* Data supplied *
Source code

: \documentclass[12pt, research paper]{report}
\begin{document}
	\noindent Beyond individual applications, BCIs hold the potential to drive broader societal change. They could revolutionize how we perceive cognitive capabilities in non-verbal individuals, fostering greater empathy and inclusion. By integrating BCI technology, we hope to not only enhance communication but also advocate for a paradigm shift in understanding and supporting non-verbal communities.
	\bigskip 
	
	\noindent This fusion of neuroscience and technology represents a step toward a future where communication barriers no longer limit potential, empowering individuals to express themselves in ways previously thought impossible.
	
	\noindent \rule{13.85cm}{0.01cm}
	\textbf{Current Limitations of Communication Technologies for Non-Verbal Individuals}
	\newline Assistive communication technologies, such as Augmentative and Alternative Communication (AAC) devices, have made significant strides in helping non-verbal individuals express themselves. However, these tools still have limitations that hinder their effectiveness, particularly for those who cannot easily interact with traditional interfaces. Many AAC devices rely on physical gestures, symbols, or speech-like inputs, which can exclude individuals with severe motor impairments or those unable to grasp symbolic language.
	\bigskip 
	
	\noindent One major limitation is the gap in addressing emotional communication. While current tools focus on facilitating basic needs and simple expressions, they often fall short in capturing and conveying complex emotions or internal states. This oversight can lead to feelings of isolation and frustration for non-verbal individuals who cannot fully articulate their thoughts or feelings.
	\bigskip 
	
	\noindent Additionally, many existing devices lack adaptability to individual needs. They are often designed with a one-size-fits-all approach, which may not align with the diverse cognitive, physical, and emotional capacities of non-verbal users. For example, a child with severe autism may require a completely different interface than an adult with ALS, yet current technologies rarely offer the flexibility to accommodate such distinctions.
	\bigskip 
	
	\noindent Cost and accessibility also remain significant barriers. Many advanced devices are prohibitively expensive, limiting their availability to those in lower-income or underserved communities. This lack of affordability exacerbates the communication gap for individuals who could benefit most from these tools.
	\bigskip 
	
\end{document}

* What is required *
Type out all of the records again, exactly.

* Task result *
Source code

: \documentclass[12pt, research paper]{report}
\begin{document}
	\noindent Beyond individual applications, BCIs hold the potential to drive broader societal change. They could revolutionize how we perceive cognitive capabilities in non-verbal individuals, fostering greater empathy and inclusion. By integrating BCI technology, we hope to not only enhance communication but also advocate for a paradigm shift in understanding and supporting non-verbal communities.
	\bigskip 
	
	\noindent This fusion of neuroscience and technology represents a step toward a future where communication barriers no longer limit potential, empowering individuals to express themselves in ways previously thought impossible.
	
	\noindent \rule{13.85cm}{0.01cm}
	\textbf{Current Limitations of Communication Technologies for Non-Verbal Individuals}
	\newline Assistive communication technologies, such as Augmentative and Alternative Communication (AAC) devices, have made significant strides in helping non-verbal individuals express themselves. However, these tools still have limitations that hinder their effectiveness, particularly for those who cannot easily interact with traditional interfaces. Many AAC devices rely on physical gestures, symbols, or speech-like inputs, which can exclude individuals with severe motor impairments or those unable to grasp symbolic language.
	\bigskip 
	
	\noindent One major limitation is the gap in addressing emotional communication. While current tools focus on facilitating basic needs and simple expressions, they often fall short in capturing and conveying complex emotions or internal states. This oversight can lead to feelings of isolation and frustration for non-verbal individuals who cannot fully articulate their thoughts or feelings.
	\bigskip 
	
	\noindent Additionally, many existing devices lack adaptability to individual needs. They are often designed with a one-size-fits-all approach, which may not align with the diverse cognitive, physical, and emotional capacities of non-verbal users. For example, a child with severe autism may require a completely different interface than an adult with ALS, yet current technologies rarely offer the flexibility to accommodate such distinctions.
	\bigskip 
	
	\noindent Cost and accessibility also remain significant barriers. Many advanced devices are prohibitively expensive, limiting their availability to those in lower-income or underserved communities. This lack of affordability exacerbates the communication gap for individuals who could benefit most from these tools.
	\bigskip 
	
\end{document}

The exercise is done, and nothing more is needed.